DATA SUPPLIED:
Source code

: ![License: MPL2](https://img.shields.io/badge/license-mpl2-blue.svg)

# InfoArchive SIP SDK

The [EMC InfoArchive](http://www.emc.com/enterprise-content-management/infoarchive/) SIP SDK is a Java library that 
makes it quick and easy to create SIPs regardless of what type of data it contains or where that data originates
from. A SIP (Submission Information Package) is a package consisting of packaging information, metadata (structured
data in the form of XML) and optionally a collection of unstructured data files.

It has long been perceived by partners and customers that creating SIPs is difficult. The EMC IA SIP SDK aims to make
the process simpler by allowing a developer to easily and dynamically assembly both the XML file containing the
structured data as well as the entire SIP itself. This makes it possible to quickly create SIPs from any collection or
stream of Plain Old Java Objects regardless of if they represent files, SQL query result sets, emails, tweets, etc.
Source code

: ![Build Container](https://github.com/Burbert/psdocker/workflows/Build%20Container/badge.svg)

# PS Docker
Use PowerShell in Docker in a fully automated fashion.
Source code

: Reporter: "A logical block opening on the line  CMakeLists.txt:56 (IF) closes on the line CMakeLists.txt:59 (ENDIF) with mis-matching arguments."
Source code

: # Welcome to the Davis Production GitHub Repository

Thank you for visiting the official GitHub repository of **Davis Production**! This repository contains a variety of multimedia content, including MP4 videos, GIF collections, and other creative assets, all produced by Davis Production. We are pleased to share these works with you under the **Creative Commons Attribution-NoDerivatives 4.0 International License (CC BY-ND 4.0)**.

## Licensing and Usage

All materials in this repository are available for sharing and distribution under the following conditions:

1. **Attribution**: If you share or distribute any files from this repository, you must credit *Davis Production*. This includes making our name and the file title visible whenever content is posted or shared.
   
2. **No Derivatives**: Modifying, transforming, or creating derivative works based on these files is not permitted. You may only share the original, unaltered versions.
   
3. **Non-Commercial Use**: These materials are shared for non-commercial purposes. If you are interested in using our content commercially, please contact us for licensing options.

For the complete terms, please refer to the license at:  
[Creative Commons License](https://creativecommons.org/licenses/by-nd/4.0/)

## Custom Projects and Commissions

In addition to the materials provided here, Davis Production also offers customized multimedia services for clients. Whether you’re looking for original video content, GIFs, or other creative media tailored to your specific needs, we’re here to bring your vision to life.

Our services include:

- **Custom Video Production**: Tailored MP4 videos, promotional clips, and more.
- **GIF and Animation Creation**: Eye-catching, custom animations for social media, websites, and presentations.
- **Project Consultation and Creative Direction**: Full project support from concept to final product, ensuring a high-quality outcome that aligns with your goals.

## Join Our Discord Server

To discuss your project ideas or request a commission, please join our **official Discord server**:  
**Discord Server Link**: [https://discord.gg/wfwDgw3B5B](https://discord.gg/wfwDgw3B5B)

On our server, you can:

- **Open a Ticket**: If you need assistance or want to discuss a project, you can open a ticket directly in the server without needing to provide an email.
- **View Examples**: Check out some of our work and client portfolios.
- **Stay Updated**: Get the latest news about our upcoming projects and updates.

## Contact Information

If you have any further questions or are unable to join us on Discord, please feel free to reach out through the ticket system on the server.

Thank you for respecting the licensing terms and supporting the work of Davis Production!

INSTRUCTIONS TO FOLLOW:
Retype exactly, and only, the lines above from the one where "from. A SIP" occurs up to and including the one where "All materials in" occurs.

ANSWER SPACE:
from. A SIP (Submission Information Package) is a package consisting of packaging information, metadata (structured
data in the form of XML) and optionally a collection of unstructured data files.

It has long been perceived by partners and customers that creating SIPs is difficult. The EMC IA SIP SDK aims to make
the process simpler by allowing a developer to easily and dynamically assembly both the XML file containing the
structured data as well as the entire SIP itself. This makes it possible to quickly create SIPs from any collection or
stream of Plain Old Java Objects regardless of if they represent files, SQL query result sets, emails, tweets, etc.
Source code

: ![Build Container](https://github.com/Burbert/psdocker/workflows/Build%20Container/badge.svg)

# PS Docker
Use PowerShell in Docker in a fully automated fashion.
Source code

: Reporter: "A logical block opening on the line  CMakeLists.txt:56 (IF) closes on the line CMakeLists.txt:59 (ENDIF) with mis-matching arguments."
Source code

: # Welcome to the Davis Production GitHub Repository

Thank you for visiting the official GitHub repository of **Davis Production**! This repository contains a variety of multimedia content, including MP4 videos, GIF collections, and other creative assets, all produced by Davis Production. We are pleased to share these works with you under the **Creative Commons Attribution-NoDerivatives 4.0 International License (CC BY-ND 4.0)**.

## Licensing and Usage

All materials in this repository are available for sharing and distribution under the following conditions:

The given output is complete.